> **Records shown**
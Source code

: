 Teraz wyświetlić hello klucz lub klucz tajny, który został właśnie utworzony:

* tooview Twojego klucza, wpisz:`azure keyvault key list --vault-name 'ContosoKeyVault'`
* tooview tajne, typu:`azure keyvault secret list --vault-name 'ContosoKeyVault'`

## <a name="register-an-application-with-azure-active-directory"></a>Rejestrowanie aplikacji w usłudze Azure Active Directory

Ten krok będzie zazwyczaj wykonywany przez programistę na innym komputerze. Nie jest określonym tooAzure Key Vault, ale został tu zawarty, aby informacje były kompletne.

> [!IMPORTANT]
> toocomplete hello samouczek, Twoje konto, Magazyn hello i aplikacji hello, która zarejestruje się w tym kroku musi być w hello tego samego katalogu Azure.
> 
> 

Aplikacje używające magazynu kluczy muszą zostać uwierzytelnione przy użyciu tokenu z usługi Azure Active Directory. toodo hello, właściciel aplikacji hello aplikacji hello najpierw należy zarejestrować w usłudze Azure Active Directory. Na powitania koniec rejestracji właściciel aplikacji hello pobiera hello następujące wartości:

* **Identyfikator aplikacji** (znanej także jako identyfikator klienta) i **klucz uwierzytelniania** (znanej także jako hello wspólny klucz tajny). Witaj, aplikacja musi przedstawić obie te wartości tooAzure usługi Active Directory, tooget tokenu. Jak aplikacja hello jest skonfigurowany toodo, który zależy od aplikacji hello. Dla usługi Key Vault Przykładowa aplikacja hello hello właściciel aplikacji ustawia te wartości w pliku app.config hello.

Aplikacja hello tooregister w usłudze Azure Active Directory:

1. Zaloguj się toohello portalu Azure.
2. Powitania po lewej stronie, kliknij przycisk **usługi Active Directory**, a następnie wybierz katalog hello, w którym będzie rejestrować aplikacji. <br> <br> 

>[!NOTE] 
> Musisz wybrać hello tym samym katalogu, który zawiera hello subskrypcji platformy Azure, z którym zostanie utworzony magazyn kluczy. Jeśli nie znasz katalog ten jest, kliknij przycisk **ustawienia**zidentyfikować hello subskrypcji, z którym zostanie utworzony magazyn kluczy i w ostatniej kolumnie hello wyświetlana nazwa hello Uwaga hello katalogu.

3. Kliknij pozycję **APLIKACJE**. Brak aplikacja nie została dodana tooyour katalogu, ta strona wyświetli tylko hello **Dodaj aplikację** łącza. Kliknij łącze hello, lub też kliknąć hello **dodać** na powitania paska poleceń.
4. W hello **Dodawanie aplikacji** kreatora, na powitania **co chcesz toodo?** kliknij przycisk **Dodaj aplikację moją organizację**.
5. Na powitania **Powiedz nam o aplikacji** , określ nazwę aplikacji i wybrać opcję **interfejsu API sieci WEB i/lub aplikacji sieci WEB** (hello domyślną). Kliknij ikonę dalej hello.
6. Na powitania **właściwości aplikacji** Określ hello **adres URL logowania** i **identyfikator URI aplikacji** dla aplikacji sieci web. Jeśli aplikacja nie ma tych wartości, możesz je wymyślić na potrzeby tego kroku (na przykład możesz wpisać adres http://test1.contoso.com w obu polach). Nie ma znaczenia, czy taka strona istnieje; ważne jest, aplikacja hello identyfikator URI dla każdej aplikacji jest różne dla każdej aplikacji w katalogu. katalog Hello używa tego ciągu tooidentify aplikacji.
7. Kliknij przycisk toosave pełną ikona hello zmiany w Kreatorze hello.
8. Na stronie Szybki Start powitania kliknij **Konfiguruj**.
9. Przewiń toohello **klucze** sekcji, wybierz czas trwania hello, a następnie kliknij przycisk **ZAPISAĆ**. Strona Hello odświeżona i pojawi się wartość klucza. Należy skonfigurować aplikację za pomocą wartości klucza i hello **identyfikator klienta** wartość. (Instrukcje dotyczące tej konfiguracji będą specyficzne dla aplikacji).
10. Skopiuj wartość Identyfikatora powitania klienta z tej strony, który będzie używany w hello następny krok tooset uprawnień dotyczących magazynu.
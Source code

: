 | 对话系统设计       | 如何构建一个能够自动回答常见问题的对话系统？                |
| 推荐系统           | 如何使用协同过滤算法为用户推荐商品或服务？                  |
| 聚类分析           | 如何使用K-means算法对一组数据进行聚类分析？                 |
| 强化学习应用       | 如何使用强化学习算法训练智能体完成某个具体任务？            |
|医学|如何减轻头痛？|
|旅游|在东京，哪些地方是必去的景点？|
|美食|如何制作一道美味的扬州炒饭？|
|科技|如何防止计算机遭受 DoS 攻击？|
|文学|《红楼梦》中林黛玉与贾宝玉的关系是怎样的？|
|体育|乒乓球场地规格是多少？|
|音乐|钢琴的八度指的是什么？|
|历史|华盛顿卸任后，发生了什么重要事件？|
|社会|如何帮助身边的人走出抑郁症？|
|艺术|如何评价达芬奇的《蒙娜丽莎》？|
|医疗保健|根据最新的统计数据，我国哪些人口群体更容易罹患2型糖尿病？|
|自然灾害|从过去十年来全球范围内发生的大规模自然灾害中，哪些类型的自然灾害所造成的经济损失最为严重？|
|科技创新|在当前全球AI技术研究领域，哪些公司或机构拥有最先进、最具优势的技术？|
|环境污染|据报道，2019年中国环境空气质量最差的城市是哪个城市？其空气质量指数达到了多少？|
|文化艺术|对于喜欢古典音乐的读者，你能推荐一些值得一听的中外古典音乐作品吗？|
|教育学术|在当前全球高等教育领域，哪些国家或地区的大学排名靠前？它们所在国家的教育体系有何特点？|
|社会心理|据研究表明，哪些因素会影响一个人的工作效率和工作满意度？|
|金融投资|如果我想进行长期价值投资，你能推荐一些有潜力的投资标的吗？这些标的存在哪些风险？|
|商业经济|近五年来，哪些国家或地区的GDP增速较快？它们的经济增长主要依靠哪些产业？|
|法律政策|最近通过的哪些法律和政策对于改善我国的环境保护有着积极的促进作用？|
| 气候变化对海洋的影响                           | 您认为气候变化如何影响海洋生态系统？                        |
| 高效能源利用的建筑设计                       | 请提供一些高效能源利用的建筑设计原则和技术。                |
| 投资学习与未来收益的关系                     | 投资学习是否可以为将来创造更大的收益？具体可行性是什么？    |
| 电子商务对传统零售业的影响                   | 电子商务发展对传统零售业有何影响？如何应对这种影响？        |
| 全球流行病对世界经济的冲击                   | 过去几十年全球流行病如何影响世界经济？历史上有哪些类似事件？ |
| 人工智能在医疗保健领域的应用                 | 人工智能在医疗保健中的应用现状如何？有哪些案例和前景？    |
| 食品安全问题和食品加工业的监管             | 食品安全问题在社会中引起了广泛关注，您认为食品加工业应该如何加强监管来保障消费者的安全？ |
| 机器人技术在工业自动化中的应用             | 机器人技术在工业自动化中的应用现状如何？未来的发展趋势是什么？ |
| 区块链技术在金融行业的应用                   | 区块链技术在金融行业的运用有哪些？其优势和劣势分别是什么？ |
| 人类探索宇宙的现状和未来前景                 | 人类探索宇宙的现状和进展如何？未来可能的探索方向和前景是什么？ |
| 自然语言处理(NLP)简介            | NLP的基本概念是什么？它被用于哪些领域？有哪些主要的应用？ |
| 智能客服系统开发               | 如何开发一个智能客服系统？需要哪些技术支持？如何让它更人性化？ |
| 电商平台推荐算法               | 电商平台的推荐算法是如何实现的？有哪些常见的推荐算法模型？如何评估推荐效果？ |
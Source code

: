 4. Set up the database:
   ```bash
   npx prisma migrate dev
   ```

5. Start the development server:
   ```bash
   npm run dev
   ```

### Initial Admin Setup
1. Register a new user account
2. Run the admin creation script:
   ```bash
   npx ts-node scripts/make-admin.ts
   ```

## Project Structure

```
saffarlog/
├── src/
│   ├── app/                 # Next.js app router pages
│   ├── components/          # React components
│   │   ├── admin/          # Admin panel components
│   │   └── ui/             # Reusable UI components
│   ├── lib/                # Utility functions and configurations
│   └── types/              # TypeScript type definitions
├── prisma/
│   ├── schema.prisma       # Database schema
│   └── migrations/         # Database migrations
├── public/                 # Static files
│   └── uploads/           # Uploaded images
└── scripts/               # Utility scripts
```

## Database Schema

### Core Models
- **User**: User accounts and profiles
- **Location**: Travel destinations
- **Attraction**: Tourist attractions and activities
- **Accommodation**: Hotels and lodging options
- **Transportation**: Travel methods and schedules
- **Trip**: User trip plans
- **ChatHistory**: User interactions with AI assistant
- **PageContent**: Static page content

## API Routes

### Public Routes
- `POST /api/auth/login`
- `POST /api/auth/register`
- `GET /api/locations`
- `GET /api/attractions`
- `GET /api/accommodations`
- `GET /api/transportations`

> **What to produce**
Everything from the line with "keyvault key list" through the line with "Uwaga hello katalogu." should be written out exactly as it appears above, end lines included, and nothing outside that range.

> **Result of this exercise**
* tooview Twojego klucza, wpisz:`azure keyvault key list --vault-name 'ContosoKeyVault'`
* tooview tajne, typu:`azure keyvault secret list --vault-name 'ContosoKeyVault'`

## <a name="register-an-application-with-azure-active-directory"></a>Rejestrowanie aplikacji w usłudze Azure Active Directory

Ten krok będzie zazwyczaj wykonywany przez programistę na innym komputerze. Nie jest określonym tooAzure Key Vault, ale został tu zawarty, aby informacje były kompletne.

> [!IMPORTANT]
> toocomplete hello samouczek, Twoje konto, Magazyn hello i aplikacji hello, która zarejestruje się w tym kroku musi być w hello tego samego katalogu Azure.
> 
> 

Aplikacje używające magazynu kluczy muszą zostać uwierzytelnione przy użyciu tokenu z usługi Azure Active Directory. toodo hello, właściciel aplikacji hello aplikacji hello najpierw należy zarejestrować w usłudze Azure Active Directory. Na powitania koniec rejestracji właściciel aplikacji hello pobiera hello następujące wartości:

* **Identyfikator aplikacji** (znanej także jako identyfikator klienta) i **klucz uwierzytelniania** (znanej także jako hello wspólny klucz tajny). Witaj, aplikacja musi przedstawić obie te wartości tooAzure usługi Active Directory, tooget tokenu. Jak aplikacja hello jest skonfigurowany toodo, który zależy od aplikacji hello. Dla usługi Key Vault Przykładowa aplikacja hello hello właściciel aplikacji ustawia te wartości w pliku app.config hello.

Aplikacja hello tooregister w usłudze Azure Active Directory:

1. Zaloguj się toohello portalu Azure.
2. Powitania po lewej stronie, kliknij przycisk **usługi Active Directory**, a następnie wybierz katalog hello, w którym będzie rejestrować aplikacji. <br> <br> 

>[!NOTE] 
> Musisz wybrać hello tym samym katalogu, który zawiera hello subskrypcji platformy Azure, z którym zostanie utworzony magazyn kluczy. Jeśli nie znasz katalog ten jest, kliknij przycisk **ustawienia**zidentyfikować hello subskrypcji, z którym zostanie utworzony magazyn kluczy i w ostatniej kolumnie hello wyświetlana nazwa hello Uwaga hello katalogu.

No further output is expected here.